This week has been full of ups and downs. Sometimes I feel like I’m on an emotional roller coaster; but as things come to a close here at the MTC, I have been thinking a lot about just how much I have learned. I didn’t expect to change this much in such a short amount of time. I don’t feel like the person I was almost 6 weeks ago. The difference is that I have come to deeply understand the correlation between obedience and spiritual growth.
When we are obedient, we exercise faith and that is when we start to feel it [the Holy Ghost] testify to us the truth of what we are doing. I still have a lot of growth to do, but I feel as though I am ready to preach the gospel to people. Maybe not so much in Portuguese; but that is another thing. No offence to my wonderful French teacher. I could never have learned as much french in this amount of time as I have Portuguese. The reason is that I am not learning Portuguese so that I can know Portuguese. I am learning Portuguese so that the people of Portugal can know the Gospel. When we are on the Lord’s errand he blesses us in innumerable ways.
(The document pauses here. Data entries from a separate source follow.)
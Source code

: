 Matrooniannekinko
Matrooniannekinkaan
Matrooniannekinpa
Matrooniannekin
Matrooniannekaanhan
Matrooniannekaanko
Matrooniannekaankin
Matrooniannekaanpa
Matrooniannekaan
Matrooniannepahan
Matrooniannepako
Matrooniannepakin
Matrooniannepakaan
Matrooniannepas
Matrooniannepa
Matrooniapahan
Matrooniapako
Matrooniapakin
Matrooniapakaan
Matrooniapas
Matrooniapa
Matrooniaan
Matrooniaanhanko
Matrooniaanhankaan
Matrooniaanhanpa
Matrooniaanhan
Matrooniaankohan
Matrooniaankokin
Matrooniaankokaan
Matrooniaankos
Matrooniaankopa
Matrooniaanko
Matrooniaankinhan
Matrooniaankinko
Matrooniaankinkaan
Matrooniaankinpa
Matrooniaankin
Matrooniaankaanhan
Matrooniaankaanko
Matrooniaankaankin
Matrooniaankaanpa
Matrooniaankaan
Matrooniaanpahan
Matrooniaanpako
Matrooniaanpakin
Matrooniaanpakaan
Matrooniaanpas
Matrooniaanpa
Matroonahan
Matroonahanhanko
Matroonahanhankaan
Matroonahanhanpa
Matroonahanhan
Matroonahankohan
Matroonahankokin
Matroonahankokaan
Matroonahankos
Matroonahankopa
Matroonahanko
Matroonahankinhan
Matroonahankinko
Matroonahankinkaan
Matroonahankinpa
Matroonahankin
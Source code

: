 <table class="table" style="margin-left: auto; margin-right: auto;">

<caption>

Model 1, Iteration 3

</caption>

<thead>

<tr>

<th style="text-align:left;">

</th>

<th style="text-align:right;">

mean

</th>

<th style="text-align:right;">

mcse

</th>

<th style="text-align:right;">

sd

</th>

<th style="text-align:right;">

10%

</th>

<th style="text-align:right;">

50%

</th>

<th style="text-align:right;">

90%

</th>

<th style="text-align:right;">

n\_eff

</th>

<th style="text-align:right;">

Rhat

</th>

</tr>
I have grown a deep appreciation for all the wonderful gospel truths that have blessed my life. I just got back from the temple. That was the last time I will have been to the temple in a year and a half. I was thinking of how blessed I feel to know that families can be together forever and that we can return to live with our heavenly father again. I know that this is the true gospel, and the only way to be truly happy in this life is to come to know our savior Jesus Christ. Because without his atoning sacrifice there would be no such thing as happiness. I love you all so much and I pray that all will be well with you.